*** Block opens ***

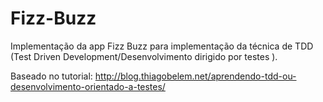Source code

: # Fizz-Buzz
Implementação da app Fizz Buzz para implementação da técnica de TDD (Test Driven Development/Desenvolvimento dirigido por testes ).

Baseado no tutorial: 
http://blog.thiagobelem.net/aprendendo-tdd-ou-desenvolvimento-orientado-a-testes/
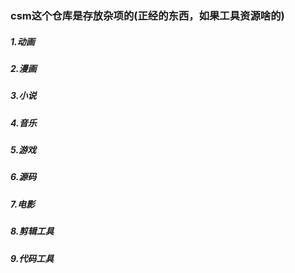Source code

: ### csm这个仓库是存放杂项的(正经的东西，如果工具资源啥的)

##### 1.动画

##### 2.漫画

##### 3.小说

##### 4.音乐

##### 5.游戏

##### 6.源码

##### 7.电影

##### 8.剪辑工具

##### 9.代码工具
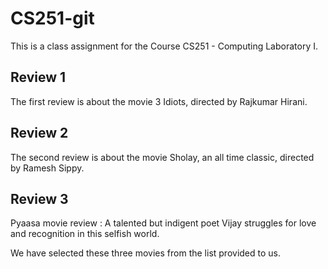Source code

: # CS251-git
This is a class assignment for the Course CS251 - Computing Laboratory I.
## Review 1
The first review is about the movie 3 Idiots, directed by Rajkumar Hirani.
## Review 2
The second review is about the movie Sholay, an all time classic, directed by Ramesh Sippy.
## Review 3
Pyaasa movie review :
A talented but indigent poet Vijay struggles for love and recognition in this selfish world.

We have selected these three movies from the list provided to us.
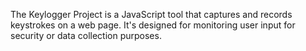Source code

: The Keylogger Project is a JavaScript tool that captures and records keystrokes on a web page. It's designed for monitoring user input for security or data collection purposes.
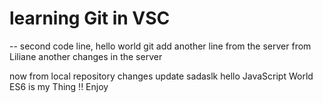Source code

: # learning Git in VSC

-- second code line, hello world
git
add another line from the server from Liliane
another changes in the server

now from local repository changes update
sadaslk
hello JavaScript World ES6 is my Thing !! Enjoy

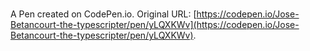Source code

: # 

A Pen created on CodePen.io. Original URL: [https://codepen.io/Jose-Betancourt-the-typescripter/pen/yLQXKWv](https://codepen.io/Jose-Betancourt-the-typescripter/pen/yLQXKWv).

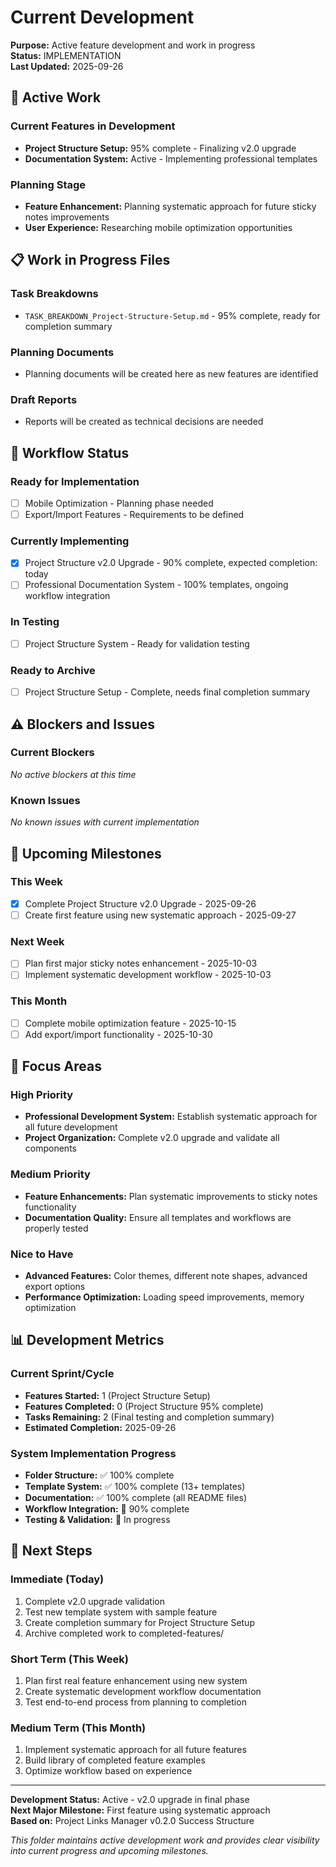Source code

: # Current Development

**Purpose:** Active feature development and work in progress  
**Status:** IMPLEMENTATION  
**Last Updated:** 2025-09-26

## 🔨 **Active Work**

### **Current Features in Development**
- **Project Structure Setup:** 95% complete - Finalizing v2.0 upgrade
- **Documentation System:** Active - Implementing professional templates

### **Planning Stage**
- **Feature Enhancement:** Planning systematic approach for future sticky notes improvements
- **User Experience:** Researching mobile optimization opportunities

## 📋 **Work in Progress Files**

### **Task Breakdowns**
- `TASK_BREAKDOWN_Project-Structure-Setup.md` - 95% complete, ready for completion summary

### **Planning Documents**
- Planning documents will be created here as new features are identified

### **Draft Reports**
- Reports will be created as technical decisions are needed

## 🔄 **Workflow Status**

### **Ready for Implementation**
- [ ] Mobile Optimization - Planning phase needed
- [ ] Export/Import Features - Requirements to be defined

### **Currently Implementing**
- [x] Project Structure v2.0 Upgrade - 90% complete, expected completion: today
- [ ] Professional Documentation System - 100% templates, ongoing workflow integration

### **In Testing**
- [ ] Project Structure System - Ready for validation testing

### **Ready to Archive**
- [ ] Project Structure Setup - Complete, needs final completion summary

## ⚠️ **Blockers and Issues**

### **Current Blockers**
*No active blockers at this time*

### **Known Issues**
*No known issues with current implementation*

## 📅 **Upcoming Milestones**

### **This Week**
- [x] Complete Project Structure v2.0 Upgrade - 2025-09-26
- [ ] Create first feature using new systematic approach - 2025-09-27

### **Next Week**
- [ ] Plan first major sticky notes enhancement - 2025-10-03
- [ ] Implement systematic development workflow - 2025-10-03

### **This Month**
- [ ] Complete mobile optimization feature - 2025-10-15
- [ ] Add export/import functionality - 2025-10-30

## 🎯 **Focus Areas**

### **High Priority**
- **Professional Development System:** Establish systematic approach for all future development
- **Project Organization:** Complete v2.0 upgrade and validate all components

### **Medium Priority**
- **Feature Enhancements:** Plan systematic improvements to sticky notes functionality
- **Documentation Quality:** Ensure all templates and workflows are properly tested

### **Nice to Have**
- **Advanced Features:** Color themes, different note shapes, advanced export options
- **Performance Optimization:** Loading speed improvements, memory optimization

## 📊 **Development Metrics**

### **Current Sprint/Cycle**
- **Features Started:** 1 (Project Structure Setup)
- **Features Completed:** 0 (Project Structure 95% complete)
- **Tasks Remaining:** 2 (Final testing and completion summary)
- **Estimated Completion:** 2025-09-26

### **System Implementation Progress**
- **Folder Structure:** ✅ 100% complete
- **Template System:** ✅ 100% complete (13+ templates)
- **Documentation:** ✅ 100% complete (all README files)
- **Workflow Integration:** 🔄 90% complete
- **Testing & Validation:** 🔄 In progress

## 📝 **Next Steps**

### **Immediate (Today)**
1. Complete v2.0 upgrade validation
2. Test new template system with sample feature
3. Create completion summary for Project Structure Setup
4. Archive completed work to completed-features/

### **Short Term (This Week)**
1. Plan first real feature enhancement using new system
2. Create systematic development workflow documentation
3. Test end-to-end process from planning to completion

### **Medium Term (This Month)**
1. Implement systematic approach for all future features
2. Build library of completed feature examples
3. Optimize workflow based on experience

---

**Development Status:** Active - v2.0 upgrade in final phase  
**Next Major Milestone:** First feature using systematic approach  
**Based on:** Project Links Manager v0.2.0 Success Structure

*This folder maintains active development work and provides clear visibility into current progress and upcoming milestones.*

*** Block closes ***

● **EXERCISE PROMPT**: Pictures aside, every entry above must be repeated exactly.

● **RESULT BELOW**:
Source code

: # Fizz-Buzz
Implementação da app Fizz Buzz para implementação da técnica de TDD (Test Driven Development/Desenvolvimento dirigido por testes ).

Baseado no tutorial: 
http://blog.thiagobelem.net/aprendendo-tdd-ou-desenvolvimento-orientado-a-testes/
Source code

: ### csm这个仓库是存放杂项的(正经的东西，如果工具资源啥的)

##### 1.动画

##### 2.漫画

##### 3.小说

##### 4.音乐

##### 5.游戏

##### 6.源码

##### 7.电影

##### 8.剪辑工具

##### 9.代码工具
Source code

: # CS251-git
This is a class assignment for the Course CS251 - Computing Laboratory I.
## Review 1
The first review is about the movie 3 Idiots, directed by Rajkumar Hirani.
## Review 2
The second review is about the movie Sholay, an all time classic, directed by Ramesh Sippy.
## Review 3
Pyaasa movie review :
A talented but indigent poet Vijay struggles for love and recognition in this selfish world.

We have selected these three movies from the list provided to us.
Source code

: The Keylogger Project is a JavaScript tool that captures and records keystrokes on a web page. It's designed for monitoring user input for security or data collection purposes.
Source code

: # learning Git in VSC

-- second code line, hello world
git
add another line from the server from Liliane
another changes in the server

now from local repository changes update
sadaslk
hello JavaScript World ES6 is my Thing !! Enjoy

Source code

: # 

A Pen created on CodePen.io. Original URL: [https://codepen.io/Jose-Betancourt-the-typescripter/pen/yLQXKWv](https://codepen.io/Jose-Betancourt-the-typescripter/pen/yLQXKWv).

Source code

: # Current Development

**Purpose:** Active feature development and work in progress  
**Status:** IMPLEMENTATION  
**Last Updated:** 2025-09-26

## 🔨 **Active Work**

### **Current Features in Development**
- **Project Structure Setup:** 95% complete - Finalizing v2.0 upgrade
- **Documentation System:** Active - Implementing professional templates

### **Planning Stage**
- **Feature Enhancement:** Planning systematic approach for future sticky notes improvements
- **User Experience:** Researching mobile optimization opportunities

## 📋 **Work in Progress Files**

### **Task Breakdowns**
- `TASK_BREAKDOWN_Project-Structure-Setup.md` - 95% complete, ready for completion summary

### **Planning Documents**
- Planning documents will be created here as new features are identified

### **Draft Reports**
- Reports will be created as technical decisions are needed

## 🔄 **Workflow Status**

### **Ready for Implementation**
- [ ] Mobile Optimization - Planning phase needed
- [ ] Export/Import Features - Requirements to be defined

### **Currently Implementing**
- [x] Project Structure v2.0 Upgrade - 90% complete, expected completion: today
- [ ] Professional Documentation System - 100% templates, ongoing workflow integration

### **In Testing**
- [ ] Project Structure System - Ready for validation testing

### **Ready to Archive**
- [ ] Project Structure Setup - Complete, needs final completion summary

## ⚠️ **Blockers and Issues**

### **Current Blockers**
*No active blockers at this time*

### **Known Issues**
*No known issues with current implementation*

## 📅 **Upcoming Milestones**

### **This Week**
- [x] Complete Project Structure v2.0 Upgrade - 2025-09-26
- [ ] Create first feature using new systematic approach - 2025-09-27

### **Next Week**
- [ ] Plan first major sticky notes enhancement - 2025-10-03
- [ ] Implement systematic development workflow - 2025-10-03

### **This Month**
- [ ] Complete mobile optimization feature - 2025-10-15
- [ ] Add export/import functionality - 2025-10-30

## 🎯 **Focus Areas**

### **High Priority**
- **Professional Development System:** Establish systematic approach for all future development
- **Project Organization:** Complete v2.0 upgrade and validate all components

### **Medium Priority**
- **Feature Enhancements:** Plan systematic improvements to sticky notes functionality
- **Documentation Quality:** Ensure all templates and workflows are properly tested

### **Nice to Have**
- **Advanced Features:** Color themes, different note shapes, advanced export options
- **Performance Optimization:** Loading speed improvements, memory optimization

## 📊 **Development Metrics**

### **Current Sprint/Cycle**
- **Features Started:** 1 (Project Structure Setup)
- **Features Completed:** 0 (Project Structure 95% complete)
- **Tasks Remaining:** 2 (Final testing and completion summary)
- **Estimated Completion:** 2025-09-26

### **System Implementation Progress**
- **Folder Structure:** ✅ 100% complete
- **Template System:** ✅ 100% complete (13+ templates)
- **Documentation:** ✅ 100% complete (all README files)
- **Workflow Integration:** 🔄 90% complete
- **Testing & Validation:** 🔄 In progress

## 📝 **Next Steps**

### **Immediate (Today)**
1. Complete v2.0 upgrade validation
2. Test new template system with sample feature
3. Create completion summary for Project Structure Setup
4. Archive completed work to completed-features/

### **Short Term (This Week)**
1. Plan first real feature enhancement using new system
2. Create systematic development workflow documentation
3. Test end-to-end process from planning to completion

### **Medium Term (This Month)**
1. Implement systematic approach for all future features
2. Build library of completed feature examples
3. Optimize workflow based on experience

---

**Development Status:** Active - v2.0 upgrade in final phase  
**Next Major Milestone:** First feature using systematic approach  
**Based on:** Project Links Manager v0.2.0 Success Structure

*This folder maintains active development work and provides clear visibility into current progress and upcoming milestones.*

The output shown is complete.